__YOUR TASK__: Report each line of the entries below that includes "module".

[Recorded data]
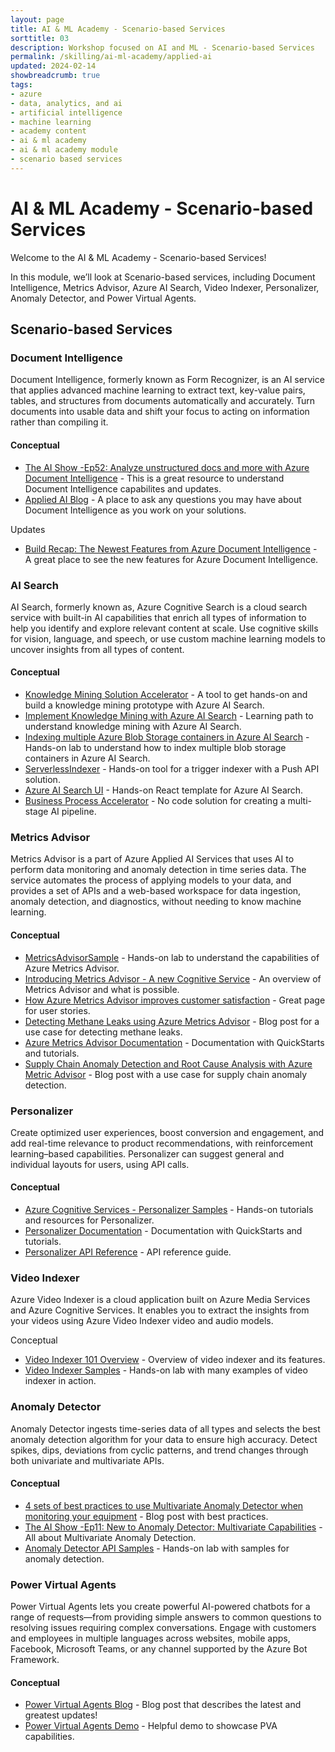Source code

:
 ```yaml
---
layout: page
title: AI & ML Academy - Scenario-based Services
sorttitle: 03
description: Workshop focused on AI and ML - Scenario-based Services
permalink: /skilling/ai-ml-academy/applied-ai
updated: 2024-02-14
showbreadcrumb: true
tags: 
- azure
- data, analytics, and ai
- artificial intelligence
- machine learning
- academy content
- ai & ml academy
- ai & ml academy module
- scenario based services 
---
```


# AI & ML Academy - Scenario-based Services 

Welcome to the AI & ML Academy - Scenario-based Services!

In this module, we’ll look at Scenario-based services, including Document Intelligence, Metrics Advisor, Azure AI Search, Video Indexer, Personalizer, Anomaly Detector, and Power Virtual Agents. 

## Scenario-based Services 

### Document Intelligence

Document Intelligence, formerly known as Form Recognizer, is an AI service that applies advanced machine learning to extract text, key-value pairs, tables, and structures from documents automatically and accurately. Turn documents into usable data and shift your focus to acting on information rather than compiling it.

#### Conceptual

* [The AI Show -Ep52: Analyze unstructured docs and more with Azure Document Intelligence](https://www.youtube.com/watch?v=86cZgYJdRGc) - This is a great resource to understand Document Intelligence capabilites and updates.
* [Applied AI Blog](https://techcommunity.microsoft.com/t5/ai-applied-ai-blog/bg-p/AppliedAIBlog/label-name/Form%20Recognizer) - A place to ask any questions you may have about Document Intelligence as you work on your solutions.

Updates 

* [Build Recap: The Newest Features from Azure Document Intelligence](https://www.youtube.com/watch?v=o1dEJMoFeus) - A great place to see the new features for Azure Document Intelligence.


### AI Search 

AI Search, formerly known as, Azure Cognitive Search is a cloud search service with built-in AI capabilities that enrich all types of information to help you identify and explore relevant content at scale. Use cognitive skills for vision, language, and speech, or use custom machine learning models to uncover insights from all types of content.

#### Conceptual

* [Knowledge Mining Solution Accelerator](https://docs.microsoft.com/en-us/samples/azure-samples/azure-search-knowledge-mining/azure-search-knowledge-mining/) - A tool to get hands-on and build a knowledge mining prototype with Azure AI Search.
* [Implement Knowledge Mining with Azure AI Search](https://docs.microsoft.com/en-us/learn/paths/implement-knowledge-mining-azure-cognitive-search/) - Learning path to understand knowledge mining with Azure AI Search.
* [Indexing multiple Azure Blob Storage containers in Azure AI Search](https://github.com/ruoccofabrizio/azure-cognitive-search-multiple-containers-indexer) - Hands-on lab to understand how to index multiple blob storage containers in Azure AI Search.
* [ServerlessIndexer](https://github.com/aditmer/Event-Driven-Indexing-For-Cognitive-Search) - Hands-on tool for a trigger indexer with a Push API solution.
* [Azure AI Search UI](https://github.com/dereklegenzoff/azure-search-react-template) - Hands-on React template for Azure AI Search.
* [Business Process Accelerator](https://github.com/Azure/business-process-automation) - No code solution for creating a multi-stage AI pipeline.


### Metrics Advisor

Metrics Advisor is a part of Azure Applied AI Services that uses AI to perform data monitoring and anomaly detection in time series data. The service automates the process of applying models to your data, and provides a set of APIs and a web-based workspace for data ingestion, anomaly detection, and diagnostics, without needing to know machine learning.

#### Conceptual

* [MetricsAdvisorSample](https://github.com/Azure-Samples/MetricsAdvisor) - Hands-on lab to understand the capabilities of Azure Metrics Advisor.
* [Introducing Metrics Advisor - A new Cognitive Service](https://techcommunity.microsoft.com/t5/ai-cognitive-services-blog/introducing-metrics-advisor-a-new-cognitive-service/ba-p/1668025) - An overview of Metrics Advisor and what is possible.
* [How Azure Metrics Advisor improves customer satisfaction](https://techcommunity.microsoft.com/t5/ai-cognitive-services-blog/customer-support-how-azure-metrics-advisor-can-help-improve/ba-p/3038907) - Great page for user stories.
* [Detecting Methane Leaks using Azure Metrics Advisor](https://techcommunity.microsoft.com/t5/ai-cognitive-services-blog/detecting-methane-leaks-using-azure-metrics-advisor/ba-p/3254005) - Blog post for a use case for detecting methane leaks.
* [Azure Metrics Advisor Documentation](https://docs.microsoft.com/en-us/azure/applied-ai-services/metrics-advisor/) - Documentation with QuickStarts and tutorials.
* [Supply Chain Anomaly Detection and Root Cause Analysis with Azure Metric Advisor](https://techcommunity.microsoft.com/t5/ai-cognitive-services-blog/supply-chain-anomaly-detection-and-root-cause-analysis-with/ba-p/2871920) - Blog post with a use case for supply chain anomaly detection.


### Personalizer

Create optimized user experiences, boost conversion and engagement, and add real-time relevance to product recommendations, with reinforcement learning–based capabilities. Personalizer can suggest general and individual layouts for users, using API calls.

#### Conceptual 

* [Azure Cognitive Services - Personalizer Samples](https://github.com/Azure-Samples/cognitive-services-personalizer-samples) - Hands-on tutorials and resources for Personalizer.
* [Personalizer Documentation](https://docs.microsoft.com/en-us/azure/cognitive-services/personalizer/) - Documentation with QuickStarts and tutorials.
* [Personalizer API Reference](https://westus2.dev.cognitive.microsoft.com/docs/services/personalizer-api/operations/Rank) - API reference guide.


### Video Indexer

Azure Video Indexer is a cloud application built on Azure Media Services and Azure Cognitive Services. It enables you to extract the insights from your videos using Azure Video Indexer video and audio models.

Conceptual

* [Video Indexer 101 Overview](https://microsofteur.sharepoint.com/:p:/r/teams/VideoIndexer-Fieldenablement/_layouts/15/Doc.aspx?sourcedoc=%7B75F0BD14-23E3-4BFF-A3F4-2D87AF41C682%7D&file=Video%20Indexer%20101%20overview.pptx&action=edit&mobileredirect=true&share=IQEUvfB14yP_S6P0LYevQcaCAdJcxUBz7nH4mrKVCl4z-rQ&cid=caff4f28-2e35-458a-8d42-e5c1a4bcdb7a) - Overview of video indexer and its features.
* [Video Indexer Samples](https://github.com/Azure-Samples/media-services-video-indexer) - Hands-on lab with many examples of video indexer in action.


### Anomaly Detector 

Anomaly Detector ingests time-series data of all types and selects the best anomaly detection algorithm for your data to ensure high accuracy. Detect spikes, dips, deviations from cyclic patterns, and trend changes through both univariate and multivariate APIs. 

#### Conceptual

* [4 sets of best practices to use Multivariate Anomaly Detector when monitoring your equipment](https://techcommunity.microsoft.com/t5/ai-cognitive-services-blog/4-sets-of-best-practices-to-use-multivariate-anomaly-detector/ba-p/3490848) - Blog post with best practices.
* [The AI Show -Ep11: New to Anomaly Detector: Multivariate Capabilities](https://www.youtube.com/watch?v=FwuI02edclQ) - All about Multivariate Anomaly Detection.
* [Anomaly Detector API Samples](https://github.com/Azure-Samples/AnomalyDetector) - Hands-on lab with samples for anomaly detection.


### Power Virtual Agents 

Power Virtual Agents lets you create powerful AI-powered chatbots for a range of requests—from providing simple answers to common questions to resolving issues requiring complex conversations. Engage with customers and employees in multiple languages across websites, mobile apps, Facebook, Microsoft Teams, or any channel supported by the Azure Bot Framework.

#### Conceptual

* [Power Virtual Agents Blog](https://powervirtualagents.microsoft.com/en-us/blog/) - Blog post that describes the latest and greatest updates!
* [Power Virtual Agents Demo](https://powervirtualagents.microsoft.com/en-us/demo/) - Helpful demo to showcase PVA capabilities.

...

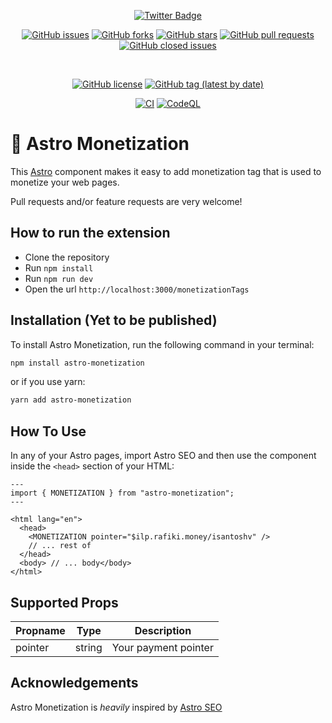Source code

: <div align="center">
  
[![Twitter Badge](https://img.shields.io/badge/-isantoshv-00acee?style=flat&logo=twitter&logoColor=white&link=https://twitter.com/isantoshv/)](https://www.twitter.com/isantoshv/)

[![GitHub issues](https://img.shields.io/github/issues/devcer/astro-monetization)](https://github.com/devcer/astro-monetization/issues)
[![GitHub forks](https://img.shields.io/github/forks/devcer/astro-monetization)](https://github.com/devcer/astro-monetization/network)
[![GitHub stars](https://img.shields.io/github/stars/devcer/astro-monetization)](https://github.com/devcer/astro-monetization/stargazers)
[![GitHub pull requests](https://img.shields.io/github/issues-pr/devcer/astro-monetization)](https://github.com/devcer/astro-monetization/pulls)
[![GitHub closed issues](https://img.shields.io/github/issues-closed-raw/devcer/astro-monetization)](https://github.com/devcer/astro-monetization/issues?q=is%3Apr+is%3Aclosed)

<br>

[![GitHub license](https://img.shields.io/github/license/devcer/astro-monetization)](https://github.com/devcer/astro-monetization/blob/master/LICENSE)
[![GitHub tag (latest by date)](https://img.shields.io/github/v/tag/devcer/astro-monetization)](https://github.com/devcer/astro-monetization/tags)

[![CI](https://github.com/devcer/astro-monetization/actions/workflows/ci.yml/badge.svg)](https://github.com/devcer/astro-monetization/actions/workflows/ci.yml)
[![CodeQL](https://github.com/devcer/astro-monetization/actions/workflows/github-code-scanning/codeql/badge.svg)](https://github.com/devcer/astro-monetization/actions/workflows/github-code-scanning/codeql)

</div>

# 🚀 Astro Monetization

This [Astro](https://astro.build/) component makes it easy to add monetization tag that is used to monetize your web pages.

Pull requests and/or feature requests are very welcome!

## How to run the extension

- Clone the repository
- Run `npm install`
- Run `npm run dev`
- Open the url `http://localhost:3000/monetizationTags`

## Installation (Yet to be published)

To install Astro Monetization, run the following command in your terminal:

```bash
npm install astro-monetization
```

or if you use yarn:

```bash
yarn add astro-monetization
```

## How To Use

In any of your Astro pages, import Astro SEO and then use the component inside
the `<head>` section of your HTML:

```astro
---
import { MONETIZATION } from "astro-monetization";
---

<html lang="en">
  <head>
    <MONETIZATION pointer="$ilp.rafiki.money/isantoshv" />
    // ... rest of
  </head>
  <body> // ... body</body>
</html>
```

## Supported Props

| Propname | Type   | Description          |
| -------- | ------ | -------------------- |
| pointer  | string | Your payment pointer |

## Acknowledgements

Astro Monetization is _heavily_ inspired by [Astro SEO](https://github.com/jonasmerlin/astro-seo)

__OUTPUT FOR THIS EXERCISE__:
- ai & ml academy module
In this module, we’ll look at Scenario-based services, including Document Intelligence, Metrics Advisor, Azure AI Search, Video Indexer, Personalizer, Anomaly Detector, and Power Virtual Agents. 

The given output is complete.